— Stored entries —
--- START ---

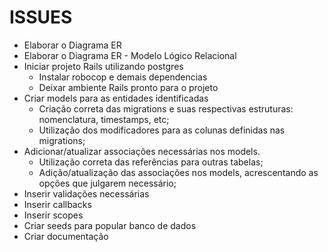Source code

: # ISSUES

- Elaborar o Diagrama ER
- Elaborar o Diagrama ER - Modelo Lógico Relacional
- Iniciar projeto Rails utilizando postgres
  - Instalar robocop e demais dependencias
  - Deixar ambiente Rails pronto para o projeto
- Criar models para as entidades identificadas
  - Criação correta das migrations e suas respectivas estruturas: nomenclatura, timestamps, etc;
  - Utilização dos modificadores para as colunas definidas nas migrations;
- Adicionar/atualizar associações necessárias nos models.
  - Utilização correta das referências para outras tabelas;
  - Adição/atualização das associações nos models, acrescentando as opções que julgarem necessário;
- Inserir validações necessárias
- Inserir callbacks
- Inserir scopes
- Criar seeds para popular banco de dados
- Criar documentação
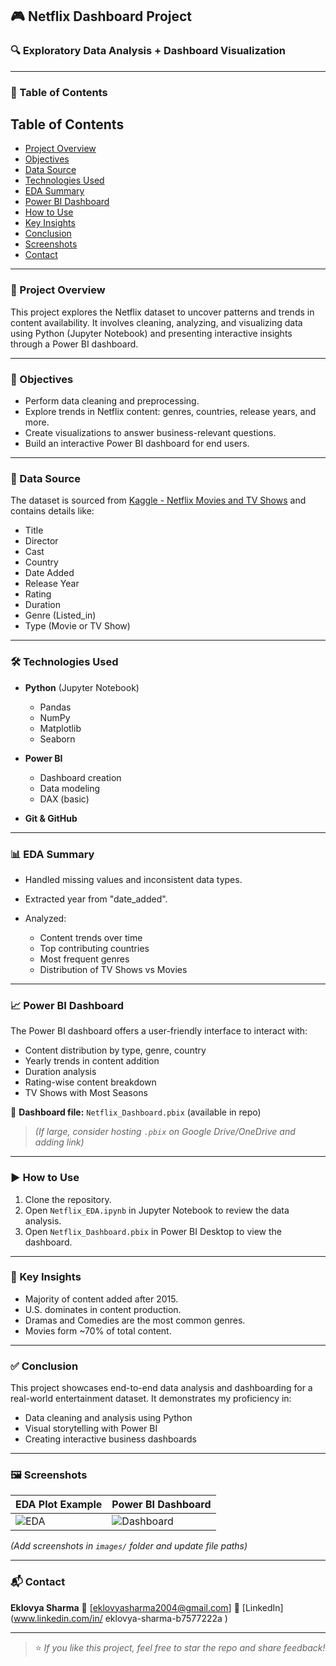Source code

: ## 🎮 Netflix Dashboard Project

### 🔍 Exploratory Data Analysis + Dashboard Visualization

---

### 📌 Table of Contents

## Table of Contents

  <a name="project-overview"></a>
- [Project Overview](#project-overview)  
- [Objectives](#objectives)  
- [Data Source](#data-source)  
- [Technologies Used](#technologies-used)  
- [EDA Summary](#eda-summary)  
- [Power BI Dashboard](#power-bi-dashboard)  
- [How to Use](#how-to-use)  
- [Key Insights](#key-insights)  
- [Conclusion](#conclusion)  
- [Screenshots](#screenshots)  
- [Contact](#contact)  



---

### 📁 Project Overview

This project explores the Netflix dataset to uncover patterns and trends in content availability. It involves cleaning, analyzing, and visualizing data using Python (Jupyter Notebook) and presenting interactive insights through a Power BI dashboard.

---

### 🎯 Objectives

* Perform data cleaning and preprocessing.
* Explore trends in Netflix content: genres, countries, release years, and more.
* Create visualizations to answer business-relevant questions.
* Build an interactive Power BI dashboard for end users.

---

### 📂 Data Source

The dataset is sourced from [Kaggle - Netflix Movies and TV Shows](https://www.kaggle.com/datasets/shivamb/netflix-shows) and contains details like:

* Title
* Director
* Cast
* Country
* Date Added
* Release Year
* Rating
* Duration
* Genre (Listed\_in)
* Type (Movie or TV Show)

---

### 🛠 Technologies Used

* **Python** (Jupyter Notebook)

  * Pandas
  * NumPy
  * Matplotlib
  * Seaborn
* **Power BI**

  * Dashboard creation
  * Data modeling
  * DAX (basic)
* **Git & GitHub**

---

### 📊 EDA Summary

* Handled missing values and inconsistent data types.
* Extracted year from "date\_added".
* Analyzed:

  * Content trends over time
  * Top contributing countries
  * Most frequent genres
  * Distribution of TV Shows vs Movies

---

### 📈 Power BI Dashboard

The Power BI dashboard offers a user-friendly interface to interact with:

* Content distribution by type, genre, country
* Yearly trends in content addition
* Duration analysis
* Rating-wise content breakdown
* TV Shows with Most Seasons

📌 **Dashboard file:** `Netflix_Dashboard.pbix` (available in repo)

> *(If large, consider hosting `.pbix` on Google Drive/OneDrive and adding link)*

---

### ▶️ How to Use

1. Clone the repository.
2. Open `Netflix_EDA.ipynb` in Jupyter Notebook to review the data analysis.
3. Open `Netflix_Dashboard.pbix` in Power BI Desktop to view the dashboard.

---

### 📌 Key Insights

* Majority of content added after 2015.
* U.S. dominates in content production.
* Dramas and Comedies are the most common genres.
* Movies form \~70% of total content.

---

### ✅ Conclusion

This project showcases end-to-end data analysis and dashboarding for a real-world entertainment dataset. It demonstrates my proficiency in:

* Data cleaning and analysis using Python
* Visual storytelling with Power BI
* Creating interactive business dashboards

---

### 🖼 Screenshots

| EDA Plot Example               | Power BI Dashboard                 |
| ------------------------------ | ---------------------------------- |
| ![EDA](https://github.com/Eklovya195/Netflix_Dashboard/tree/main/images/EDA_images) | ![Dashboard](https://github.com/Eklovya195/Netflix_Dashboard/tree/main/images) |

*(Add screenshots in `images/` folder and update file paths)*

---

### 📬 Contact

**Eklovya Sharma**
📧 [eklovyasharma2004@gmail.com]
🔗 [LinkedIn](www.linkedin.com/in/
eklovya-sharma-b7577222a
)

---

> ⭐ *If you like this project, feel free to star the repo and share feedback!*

--- END ---

— TASK DIRECTIONS —
If a line in the records above contains the word "genres", copy it.

— WRITTEN RESPONSE —
* Explore trends in Netflix content: genres, countries, release years, and more.
  * Most frequent genres
* Dramas and Comedies are the most common genres.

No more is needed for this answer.